The required answer is a copy of each line in the entries below that includes "limit".
--
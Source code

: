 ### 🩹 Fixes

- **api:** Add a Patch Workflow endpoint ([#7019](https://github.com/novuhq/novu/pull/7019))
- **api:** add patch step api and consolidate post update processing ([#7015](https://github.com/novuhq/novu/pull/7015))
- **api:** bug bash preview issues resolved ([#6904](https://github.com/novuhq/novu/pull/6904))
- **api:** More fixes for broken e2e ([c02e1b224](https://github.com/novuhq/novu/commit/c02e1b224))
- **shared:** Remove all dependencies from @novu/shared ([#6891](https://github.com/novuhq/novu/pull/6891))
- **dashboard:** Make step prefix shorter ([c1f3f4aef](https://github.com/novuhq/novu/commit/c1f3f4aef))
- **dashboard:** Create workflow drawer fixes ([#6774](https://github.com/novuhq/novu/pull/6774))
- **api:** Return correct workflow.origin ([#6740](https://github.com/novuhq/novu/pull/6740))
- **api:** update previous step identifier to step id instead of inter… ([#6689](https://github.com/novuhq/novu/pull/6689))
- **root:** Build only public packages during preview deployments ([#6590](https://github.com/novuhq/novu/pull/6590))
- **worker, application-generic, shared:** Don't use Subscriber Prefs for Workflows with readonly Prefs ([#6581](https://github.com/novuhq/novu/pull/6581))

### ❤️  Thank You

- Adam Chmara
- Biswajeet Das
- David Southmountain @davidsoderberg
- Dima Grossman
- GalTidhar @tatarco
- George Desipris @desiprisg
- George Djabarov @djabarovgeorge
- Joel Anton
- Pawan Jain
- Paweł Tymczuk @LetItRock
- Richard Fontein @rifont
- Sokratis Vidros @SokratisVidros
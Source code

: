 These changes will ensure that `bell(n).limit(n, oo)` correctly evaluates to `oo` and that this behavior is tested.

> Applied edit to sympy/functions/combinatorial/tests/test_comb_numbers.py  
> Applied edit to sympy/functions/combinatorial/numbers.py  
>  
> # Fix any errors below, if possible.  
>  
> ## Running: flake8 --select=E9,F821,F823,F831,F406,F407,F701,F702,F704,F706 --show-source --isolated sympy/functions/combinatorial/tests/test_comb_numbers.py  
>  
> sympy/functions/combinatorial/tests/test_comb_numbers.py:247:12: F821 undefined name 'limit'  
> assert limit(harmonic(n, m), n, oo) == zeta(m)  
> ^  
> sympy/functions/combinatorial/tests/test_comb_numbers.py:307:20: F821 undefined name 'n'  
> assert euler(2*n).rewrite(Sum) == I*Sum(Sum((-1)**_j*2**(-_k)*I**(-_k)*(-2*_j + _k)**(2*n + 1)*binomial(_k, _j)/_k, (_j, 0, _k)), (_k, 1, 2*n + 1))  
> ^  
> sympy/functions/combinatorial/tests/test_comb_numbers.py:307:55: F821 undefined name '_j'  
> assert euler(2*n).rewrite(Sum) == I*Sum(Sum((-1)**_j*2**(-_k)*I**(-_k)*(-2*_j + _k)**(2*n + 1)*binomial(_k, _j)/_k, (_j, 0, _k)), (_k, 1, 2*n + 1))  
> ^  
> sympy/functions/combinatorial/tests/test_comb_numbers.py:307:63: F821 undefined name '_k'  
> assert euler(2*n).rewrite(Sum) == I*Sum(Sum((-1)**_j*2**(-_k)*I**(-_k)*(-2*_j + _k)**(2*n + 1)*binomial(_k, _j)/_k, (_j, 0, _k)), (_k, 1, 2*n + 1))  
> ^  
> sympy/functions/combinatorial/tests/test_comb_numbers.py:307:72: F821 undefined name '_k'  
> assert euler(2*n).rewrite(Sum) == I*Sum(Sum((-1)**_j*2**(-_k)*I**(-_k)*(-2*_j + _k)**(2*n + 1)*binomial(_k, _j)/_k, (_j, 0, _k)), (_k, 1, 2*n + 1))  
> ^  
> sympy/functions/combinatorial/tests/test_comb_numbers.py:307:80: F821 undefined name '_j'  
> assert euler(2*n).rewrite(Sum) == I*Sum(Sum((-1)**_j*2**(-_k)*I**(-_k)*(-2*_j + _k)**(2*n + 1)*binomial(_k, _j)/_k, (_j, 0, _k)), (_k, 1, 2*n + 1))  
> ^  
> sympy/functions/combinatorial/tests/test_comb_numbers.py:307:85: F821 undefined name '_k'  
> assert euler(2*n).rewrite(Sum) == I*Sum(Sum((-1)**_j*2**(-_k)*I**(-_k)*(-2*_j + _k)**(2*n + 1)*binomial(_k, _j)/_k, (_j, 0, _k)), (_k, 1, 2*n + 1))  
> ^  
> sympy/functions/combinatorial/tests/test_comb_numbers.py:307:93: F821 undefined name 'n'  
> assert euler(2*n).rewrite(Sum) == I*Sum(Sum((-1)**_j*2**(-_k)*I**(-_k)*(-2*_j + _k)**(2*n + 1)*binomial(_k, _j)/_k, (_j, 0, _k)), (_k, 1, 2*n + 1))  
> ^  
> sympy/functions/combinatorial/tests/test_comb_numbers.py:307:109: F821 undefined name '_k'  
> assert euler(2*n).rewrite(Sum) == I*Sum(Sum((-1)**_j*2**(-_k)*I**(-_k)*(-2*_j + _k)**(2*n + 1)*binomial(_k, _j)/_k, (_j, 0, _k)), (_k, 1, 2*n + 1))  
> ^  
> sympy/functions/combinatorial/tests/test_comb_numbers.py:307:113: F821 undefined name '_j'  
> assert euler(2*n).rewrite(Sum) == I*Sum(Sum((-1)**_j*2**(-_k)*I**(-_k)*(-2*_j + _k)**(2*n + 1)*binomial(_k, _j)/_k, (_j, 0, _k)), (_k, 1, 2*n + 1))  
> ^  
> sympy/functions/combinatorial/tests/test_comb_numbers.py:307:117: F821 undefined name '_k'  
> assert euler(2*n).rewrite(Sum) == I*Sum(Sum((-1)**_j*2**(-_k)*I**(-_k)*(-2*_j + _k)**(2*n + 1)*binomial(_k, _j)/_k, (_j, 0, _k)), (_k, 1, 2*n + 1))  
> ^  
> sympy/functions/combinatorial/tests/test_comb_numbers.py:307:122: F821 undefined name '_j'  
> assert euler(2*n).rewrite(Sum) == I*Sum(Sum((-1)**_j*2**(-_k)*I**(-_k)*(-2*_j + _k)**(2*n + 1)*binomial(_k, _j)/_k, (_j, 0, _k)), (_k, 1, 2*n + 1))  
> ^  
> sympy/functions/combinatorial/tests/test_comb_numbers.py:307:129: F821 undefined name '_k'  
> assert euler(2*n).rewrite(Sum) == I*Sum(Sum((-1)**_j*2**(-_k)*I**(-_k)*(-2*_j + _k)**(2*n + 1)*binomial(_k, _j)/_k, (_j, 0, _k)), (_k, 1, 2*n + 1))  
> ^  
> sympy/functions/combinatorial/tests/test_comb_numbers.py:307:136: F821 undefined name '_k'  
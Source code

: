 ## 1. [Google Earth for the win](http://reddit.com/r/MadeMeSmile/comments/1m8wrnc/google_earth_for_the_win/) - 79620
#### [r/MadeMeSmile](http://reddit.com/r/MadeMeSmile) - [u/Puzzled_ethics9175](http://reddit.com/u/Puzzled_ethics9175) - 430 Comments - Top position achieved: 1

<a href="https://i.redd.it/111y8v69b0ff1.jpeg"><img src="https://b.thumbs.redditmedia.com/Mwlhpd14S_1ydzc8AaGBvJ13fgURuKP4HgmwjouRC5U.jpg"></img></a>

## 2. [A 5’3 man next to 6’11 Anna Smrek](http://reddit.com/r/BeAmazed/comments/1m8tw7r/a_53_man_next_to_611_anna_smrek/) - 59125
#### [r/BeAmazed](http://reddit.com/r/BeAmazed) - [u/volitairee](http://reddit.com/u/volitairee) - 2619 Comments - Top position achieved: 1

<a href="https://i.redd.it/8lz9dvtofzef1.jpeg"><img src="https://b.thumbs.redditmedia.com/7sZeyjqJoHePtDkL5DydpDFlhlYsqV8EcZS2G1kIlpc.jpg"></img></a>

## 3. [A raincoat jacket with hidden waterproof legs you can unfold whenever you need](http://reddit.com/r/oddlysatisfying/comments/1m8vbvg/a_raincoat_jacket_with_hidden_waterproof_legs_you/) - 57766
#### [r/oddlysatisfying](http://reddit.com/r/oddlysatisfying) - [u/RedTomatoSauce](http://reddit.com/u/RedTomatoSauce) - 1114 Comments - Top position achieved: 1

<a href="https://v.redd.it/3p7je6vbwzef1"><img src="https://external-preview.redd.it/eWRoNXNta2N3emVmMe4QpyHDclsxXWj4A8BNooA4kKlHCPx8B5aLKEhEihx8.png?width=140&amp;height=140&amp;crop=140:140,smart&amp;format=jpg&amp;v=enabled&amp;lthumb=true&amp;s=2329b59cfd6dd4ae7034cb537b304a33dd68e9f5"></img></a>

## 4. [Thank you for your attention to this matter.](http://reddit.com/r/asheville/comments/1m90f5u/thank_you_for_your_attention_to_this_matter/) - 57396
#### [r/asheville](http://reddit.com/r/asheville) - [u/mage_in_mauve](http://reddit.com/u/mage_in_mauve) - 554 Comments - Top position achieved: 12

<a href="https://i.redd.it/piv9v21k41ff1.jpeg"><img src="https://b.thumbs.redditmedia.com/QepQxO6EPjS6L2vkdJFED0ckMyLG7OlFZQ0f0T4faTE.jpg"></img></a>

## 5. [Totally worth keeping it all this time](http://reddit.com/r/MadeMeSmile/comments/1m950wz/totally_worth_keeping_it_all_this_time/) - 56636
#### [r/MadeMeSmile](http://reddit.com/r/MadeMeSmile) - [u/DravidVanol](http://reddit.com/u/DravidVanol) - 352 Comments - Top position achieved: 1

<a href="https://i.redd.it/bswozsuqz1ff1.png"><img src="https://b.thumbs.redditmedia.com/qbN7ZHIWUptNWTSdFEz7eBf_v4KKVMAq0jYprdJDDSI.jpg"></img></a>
--
> [Response box]
: These changes will ensure that `bell(n).limit(n, oo)` correctly evaluates to `oo` and that this behavior is tested.
> sympy/functions/combinatorial/tests/test_comb_numbers.py:247:12: F821 undefined name 'limit'  
> assert limit(harmonic(n, m), n, oo) == zeta(m)  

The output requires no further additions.